NON-TUMOR CAUSES OF ESTROGEN EXCESS:

INCREASED AROMATASE ACTIVITY
Besides tumors, other conditions have been associated with excessive aromatization of testosterone and androgens to estrogen, which results in gynecomastia. For instance, a familial form of gynecomastia has been discovered, in which affected family members have an elevation of extragonadal aromatase activity. More recently, novel gain-of-function mutations in chromosome 15 have been reported to cause gynecomastia, possibly by forming cryptic promoters that lead to over expression of aromatase. As stated, obesity may cause estrogen excess through increased aromatase activity in adipose tissue. Furthermore, hyperthyroidism induces gynecomastia through several mechanisms, including increased aromatase activity.


DISPLACEMENT OF ESTROGENS FROM SHBG
Another cause of gynecomastia from estrogen excess includes steroid displacement from sex-hormone binding globulin (SHBG). SHBG binds androgens more avidly than estrogen. Thus, any condition or drug that can displace steroids from SHBG, will more easily displace estrogen, allowing for higher circulating levels of estrogen. Drugs can cause gynecomastia by numerous mechanisms besides displacement from SHBG.

DECREASED TESTOSTERONE AND ANDROGEN RESISTANCE
Breast development requires the presence of estrogen. Androgens, on the other hand oppose the estrogenic effects. Thus, equilibrium exists between estrogen and androgens in the adult male to prevent growth of breast tissue, whereby either an increase in estrogen or a decrease in androgen can tip the balance toward gynecomastia. Increased estrogen levels will increase glandular proliferation by several mechanisms. These include direct stimulation of glandular tissue and by suppressing LH, therefore decreasing testosterone secretion by the testes and exaggerating the already high estrogen to androgen ratio.

Besides increased estrogen production, decreased testosterone levels can cause an elevation in the estrogen to androgen ratio, producing gynecomastia. Primary hypogonadism, with its reduction in serum testosterone and increased serum LH levels increases testicular estradiol production and is associated with an increased estrogen to androgen ratio. Klinefelter's syndrome, occurring in 1 in 500 males who possess an XXY karyotype and primary testicular failure, features gynecomastia as well, again presumably secondary to decreased testosterone production, compensatory increased LH secretion, overstimulation of the Leydig cells and relative estrogen excess.
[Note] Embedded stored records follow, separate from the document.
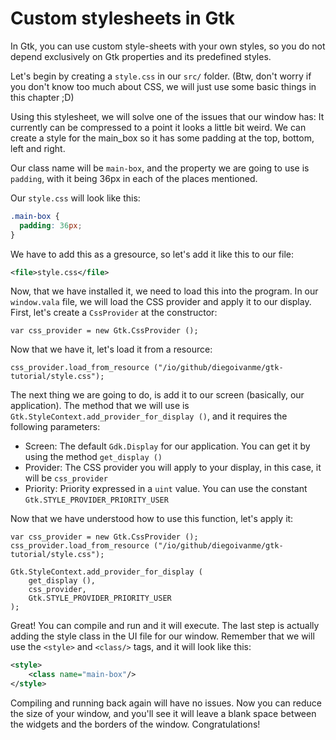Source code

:# Custom stylesheets in Gtk

In Gtk, you can use custom style-sheets with your own styles, so you do not depend exclusively on Gtk properties and its predefined styles.

Let's begin by creating a `style.css` in our `src/` folder. (Btw, don't worry if you don't know too much about CSS, we will just use some basic things in this chapter ;D)

Using this stylesheet, we will solve one of the issues that our window has: It currently can be compressed to a point it looks a little bit weird. We can create a style for the main_box so it has some padding at the top, bottom, left and right.

Our class name will be `main-box`, and the property we are going to use is `padding`, with it being 36px in each of the places mentioned.

Our `style.css` will look like this:

```css
.main-box {
  padding: 36px;
}
```

We have to add this as a gresource, so let's add it like this to our file:

```xml
<file>style.css</file>
```

Now, that we have installed it, we need to load this into the program. In our `window.vala` file, we will load the CSS provider and apply it to our display. First, let's create a `CssProvider` at the constructor:

```vala
var css_provider = new Gtk.CssProvider ();
```

Now that we have it, let's load it from a resource:

```vala
css_provider.load_from_resource ("/io/github/diegoivanme/gtk-tutorial/style.css");
```

The next thing we are going to do, is add it to our screen (basically, our application). The method that we will use is `Gtk.StyleContext.add_provider_for_display ()`, and it requires the following parameters:

* Screen: The default `Gdk.Display` for our application. You can get it by using the method `get_display ()`
* Provider: The CSS provider you will apply to your display, in this case, it will be `css_provider`
* Priority: Priority expressed in a `uint` value. You can use the constant `Gtk.STYLE_PROVIDER_PRIORITY_USER`

Now that we have understood how to use this function, let's apply it:

```vala
var css_provider = new Gtk.CssProvider ();
css_provider.load_from_resource ("/io/github/diegoivanme/gtk-tutorial/style.css");

Gtk.StyleContext.add_provider_for_display (
	get_display (),
	css_provider,
	Gtk.STYLE_PROVIDER_PRIORITY_USER
);
```

Great! You can compile and run and it will execute. The last step is actually adding the style class in the UI file for our window. Remember that we will use the `<style>` and `<class/>` tags, and it will look like this:

```xml
<style>
	<class name="main-box"/>
</style>
```

Compiling and running back again will have no issues. Now you can reduce the size of your window, and you'll see it will leave a blank space between the widgets and the borders of the window. Congratulations!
In addition, any acquired testicular disease resulting in primary hypogonadism such as viral and bacterial orchitis, trauma, or radiation can also promote gynecomastia by the same mechanisms.

Lastly, enzyme deficiencies in the testosterone synthesis pathway from cholesterol also result in ***ressed testosterone levels and hence a relative increase in estrogen. Deficiency of 17-oxosteroid reductase, the enzyme that catalyzes the conversion of androstenedione to testosterone and estrone and estrone to estradiol, for example, will cause elevation in estrone and androstenedione, which is then further aromatized to estradiol.
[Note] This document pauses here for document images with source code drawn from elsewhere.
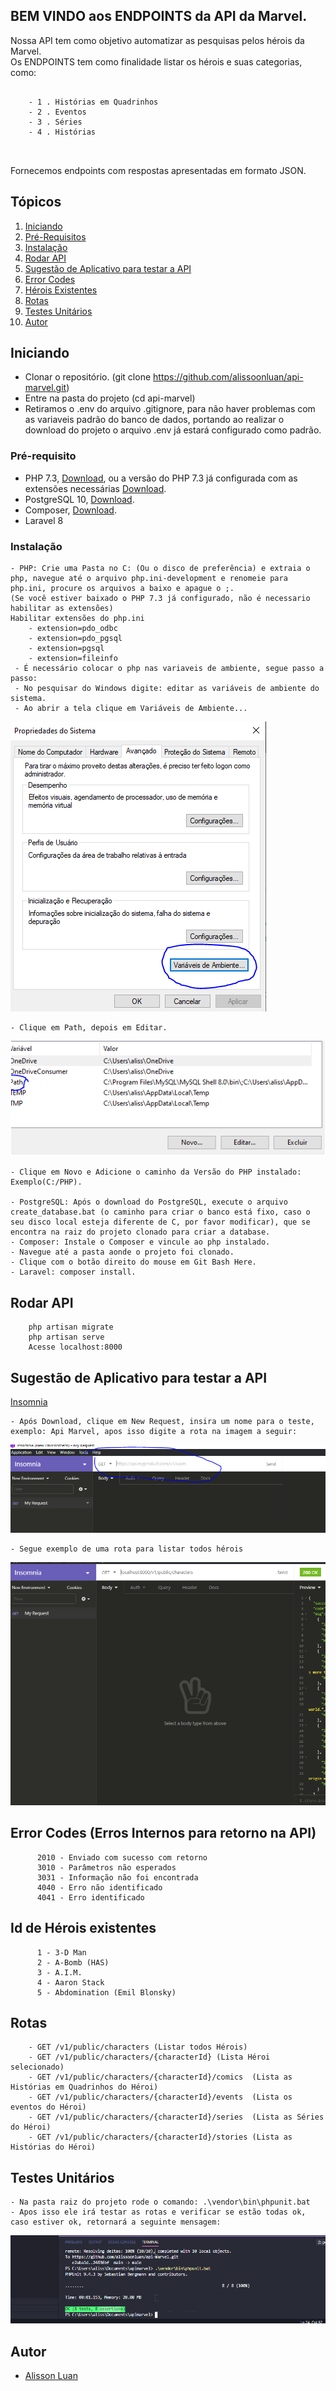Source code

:## BEM VINDO aos ENDPOINTS da API da Marvel.

Nossa API tem como objetivo automatizar as pesquisas pelos hérois da Marvel.</br>
Os ENDPOINTS tem como finalidade listar os hérois e suas categorias, como:

```

    - 1 . Histórias em Quadrinhos
    - 2 . Eventos
    - 3 . Séries
    - 4 . Histórias
    
    
```  
Fornecemos endpoints com respostas apresentadas em formato JSON.
    
## Tópicos
1.  [Iniciando](#iniciando)
2.  [Pré-Requisitos](#prerequisitos)
3.  [Instalação](#instalacao)
4.  [Rodar API](#rodarapi)
5.  [Sugestão de Aplicativo para testar a API](#testarapi)
6.  [Error Codes](#errorcode)
7.  [Hérois Existentes](#heroesexistente)
8.  [Rotas](#rotas)
9.  [Testes Unitários](#testesunitarios)
10. [Autor](#autor)


<a name="iniciando"/></a>
## Iniciando
  - Clonar o repositório. (git clone https://github.com/alissoonluan/api-marvel.git)
  - Entre na pasta do projeto (cd api-marvel)
  - Retiramos o .env do arquivo .gitignore, para não haver problemas com as variaveis padrão do banco de dados, portando ao realizar o download do projeto o arquivo .env já estará configurado como padrão.
<a name="prerequisitos"/></a>
### Pré-requisito
  - PHP 7.3, <a href="https://windows.php.net/downloads/releases/php-7.3.25-nts-Win32-VC15-x64.zip">Download</a>, ou a versão do PHP 7.3 já configurada com as extensões necessárias  <a href="https://wetransfer.com/downloads/eda06f86ea1b02fd5763e8695ce34c5a20201129223605/05969ceda67e89b0202cce34cfac727b20201129223621/4c6d1b?utm_campaign=WT_email_tracking&utm_content=general&utm_medium=download_button&utm_source=notify_recipient_email">Download</a>. 
  - PostgreSQL 10, <a href="https://sbp.enterprisedb.com/getfile.jsp?fileid=1257415&_ga=2.157738106.1186203578.1606867001-1780030531.1604779450">Download</a>.
  - Composer, <a href="https://getcomposer.org/Composer-Setup.exe">Download</a>.
  - Laravel 8

<a name="instalacao"/></a>
### Instalação
    - PHP: Crie uma Pasta no C: (Ou o disco de preferência) e extraia o php, navegue até o arquivo php.ini-development e renomeie para php.ini, procure os arquivos a baixo e apague o ;.
    (Se você estiver baixado o PHP 7.3 já configurado, não é necessario habilitar as extensões)
    Habilitar extensões do php.ini
        - extension=pdo_odbc
        - extension=pdo_pgsql
        - extension=pgsql
        - extension=fileinfo
     - É necessário colocar o php nas variaveis de ambiente, segue passo a passo:
     - No pesquisar do Windows digite: editar as variáveis de ambiente do sistema.
     - Ao abrir a tela clique em Variáveis de Ambiente...
     
![alt tag](./prints/variaveis.PNG)
     
     
    - Clique em Path, depois em Editar.
![alt tag](./prints/pathh.PNG)
    
    - Clique em Novo e Adicione o caminho da Versão do PHP instalado: Exemplo(C:/PHP).
    
    - PostgreSQL: Após o download do PostgreSQL, execute o arquivo create_database.bat (o caminho para criar o banco está fixo, caso o seu disco local esteja diferente de C, por favor modificar), que se encontra na raiz do projeto clonado para criar a database.
    - Composer: Instale o Composer e vincule ao php instalado.
    - Navegue até a pasta aonde o projeto foi clonado.
    - Clique com o botão direito do mouse em Git Bash Here.
    - Laravel: composer install.
		
<a name="rodarapi"/></a>
## Rodar API	
        php artisan migrate
        php artisan serve
        Acesse localhost:8000
        
        
        
<a name="testarapi"/></a>
## Sugestão de Aplicativo para testar a API
  <a href="https://updates.insomnia.rest/downloads/windows/latest?app=com.insomnia.app&source=website&ref=https%3A%2F%2Fwww.google.com%2F">Insomnia</a>
    
    - Após Download, clique em New Request, insira um nome para o teste, exemplo: Api Marvel, apos isso digite a rota na imagem a seguir:
 
 ![alt tag](./prints/insomnia.PNG)
    
    - Segue exemplo de uma rota para listar todos hérois
 
 ![alt tag](./prints/exemplocharacters.PNG)
        
        
<a name="errorcode"/></a>
## Error Codes	(Erros Internos para retorno na API)
          2010 - Enviado com sucesso com retorno
          3010 - Parâmetros não esperados
          3031 - Informação não foi encontrada
          4040 - Erro não identificado
          4041 - Erro identificado
          
<a name="heroesexistente"/></a>
## Id de Hérois existentes
          1 - 3-D Man
          2 - A-Bomb (HAS)
          3 - A.I.M.
          4 - Aaron Stack
          5 - Abdomination (Emil Blonsky)

<a name="rotas"/></a>
## Rotas	
        - GET /v1/public/characters (Listar todos Hérois)
        - GET /v1/public/characters/{characterId} (Lista Héroi selecionado)
        - GET /v1/public/characters/{characterId}/comics  (Lista as Histórias em Quadrinhos do Héroi)
        - GET /v1/public/characters/{characterId}/events  (Lista os eventos do Héroi)
        - GET /v1/public/characters/{characterId}/series  (Lista as Séries do Héroi)
        - GET /v1/public/characters/{characterId}/stories (Lista as Histórias do Héroi)  

<a name="autor"/></a>

<a name="testesunitarios"/></a>
## Testes Unitários	
    - Na pasta raiz do projeto rode o comando: .\vendor\bin\phpunit.bat
    - Apos isso ele irá testar as rotas e verificar se estão todas ok, caso estiver ok, retornará a seguinte mensagem:
![alt tag](./prints/testeunitario.PNG)    

<a name="autor"/></a>
## Autor
  - [Alisson Luan](https://br.linkedin.com/in/alissoonluan)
Secondary hypogonadism, if severe enough, results in low serum testosterone and unopposed estrogen effect from increased conversion of adrenal precursors to estrogens. Thus, patients with Kallmann's syndrome, a form of congenital secondary hypogonadism with anosmia, also develop gynecomastia. In fact, hypogonadism from whatever cause constitutes most cases of gynecomastia.
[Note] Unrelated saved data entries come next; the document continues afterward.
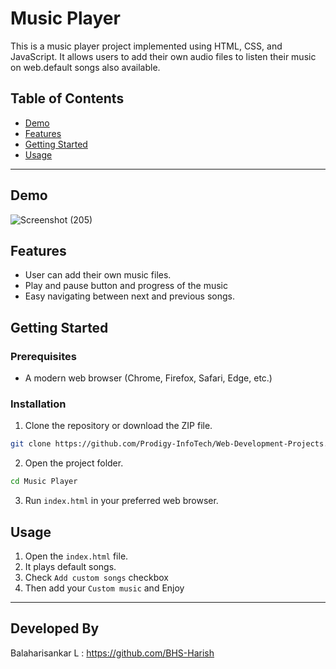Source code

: # Music Player

This is a music player project implemented using HTML, CSS, and JavaScript. It allows users to add their own audio files to listen their music on web.default songs also available.

## Table of Contents
- [Demo](#demo)
- [Features](#features)
- [Getting Started](#getting-started)
- [Usage](#usage)

---

## Demo
![Screenshot (205)](https://ik.imagekit.io/qmffpfng5/Screenshot%20(24).png?updatedAt=1696611655751)



## Features

- User can add their own music files.
- Play and pause button and progress of the music
- Easy navigating between next and previous songs.

## Getting Started

### Prerequisites

- A modern web browser (Chrome, Firefox, Safari, Edge, etc.)

### Installation

1. Clone the repository or download the ZIP file.

```bash
git clone https://github.com/Prodigy-InfoTech/Web-Development-Projects.git
```

2. Open the project folder.

```bash
cd Music Player
```

3. Run `index.html` in your preferred web browser.

## Usage

1. Open the `index.html` file.
2. It plays default songs.
3. Check `Add custom songs` checkbox
4. Then add your `Custom music` and Enjoy
---

## Developed By
Balaharisankar L :  https://github.com/BHS-Harish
The androgen resistance syndromes, including complete and partial testicular feminization (e.g. Reifenstein's syndrome) are characterized by gynecomastia and varying degrees of pseudohermaphroditism. Kennedy Syndrome, a neurodegenerative disease, is also associated with decreased effective testosterone due to a defective androgen receptor. The gynecomastia is the combined result of decreased androgen responsiveness at the breast level and increased estrogen levels as a result of elevated androgen precursors of estradiol and estrone. As such, androgens in these diseases are not recognized by the peripheral tissues including the breast and pituitary. Androgen resistance at the pituitary results in elevated serum LH levels and increased circulating testosterone. The increased serum testosterone is then aromatized peripherally, promoting gynecomastia. Thus, gynecomastia is the result of increased estradiol levels that arise due to unopposed androgen unresponsiveness.